# Problem to solve
Among these records, which lines include "Book"? Copy them out.

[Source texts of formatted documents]
☆ ☆ ☆

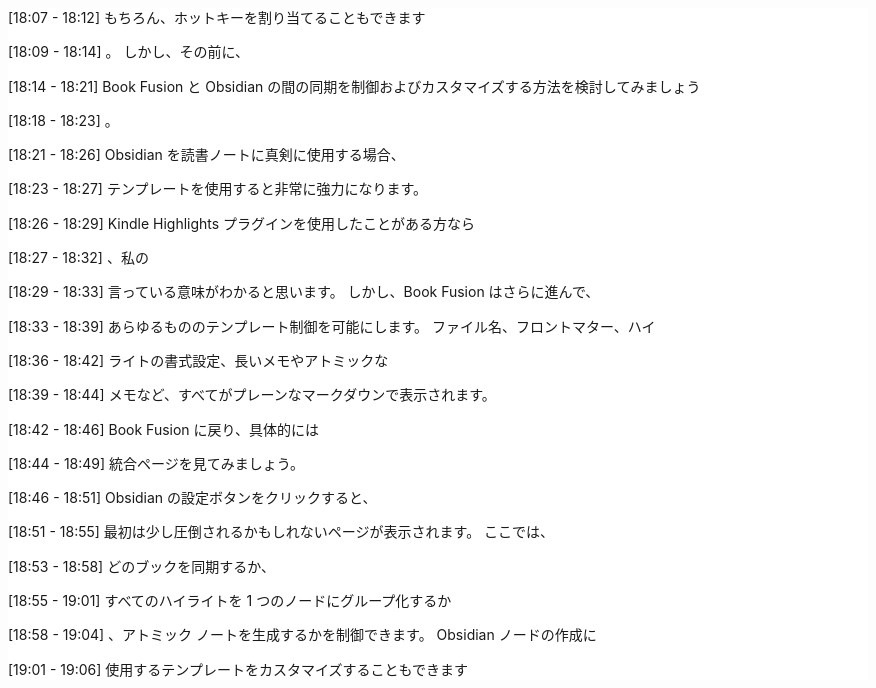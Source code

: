 [18:07 - 18:12]
もちろん、ホットキーを割り当てることもできます

[18:09 - 18:14]
。 しかし、その前に、

[18:14 - 18:21]
Book Fusion と Obsidian の間の同期を制御およびカスタマイズする方法を検討してみましょう

[18:18 - 18:23]
。

[18:21 - 18:26]
Obsidian を読書ノートに真剣に使用する場合、

[18:23 - 18:27]
テンプレートを使用すると非常に強力になります。

[18:26 - 18:29]
Kindle Highlights プラグインを使用したことがある方なら

[18:27 - 18:32]
、私の

[18:29 - 18:33]
言っている意味がわかると思います。 しかし、Book Fusion はさらに進んで、

[18:33 - 18:39]
あらゆるもののテンプレート制御を可能にします。 ファイル名、フロントマター、ハイ

[18:36 - 18:42]
ライトの書式設定、長いメモやアトミックな

[18:39 - 18:44]
メモなど、すべてがプレーンなマークダウンで表示されます。

[18:42 - 18:46]
Book Fusion に戻り、具体的には

[18:44 - 18:49]
統合ページを見てみましょう。

[18:46 - 18:51]
Obsidian の設定ボタンをクリックすると、

[18:51 - 18:55]
最初は少し圧倒されるかもしれないページが表示されます。 ここでは、

[18:53 - 18:58]
どのブックを同期するか、

[18:55 - 19:01]
すべてのハイライトを 1 つのノードにグループ化するか

[18:58 - 19:04]
、アトミック ノートを生成するかを制御できます。  Obsidian ノードの作成に

[19:01 - 19:06]
使用するテンプレートをカスタマイズすることもできます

☆ ☆ ☆

# Expected answer
Book Fusion と Obsidian の間の同期を制御およびカスタマイズする方法を検討してみましょう
言っている意味がわかると思います。 しかし、Book Fusion はさらに進んで、
Book Fusion に戻り、具体的には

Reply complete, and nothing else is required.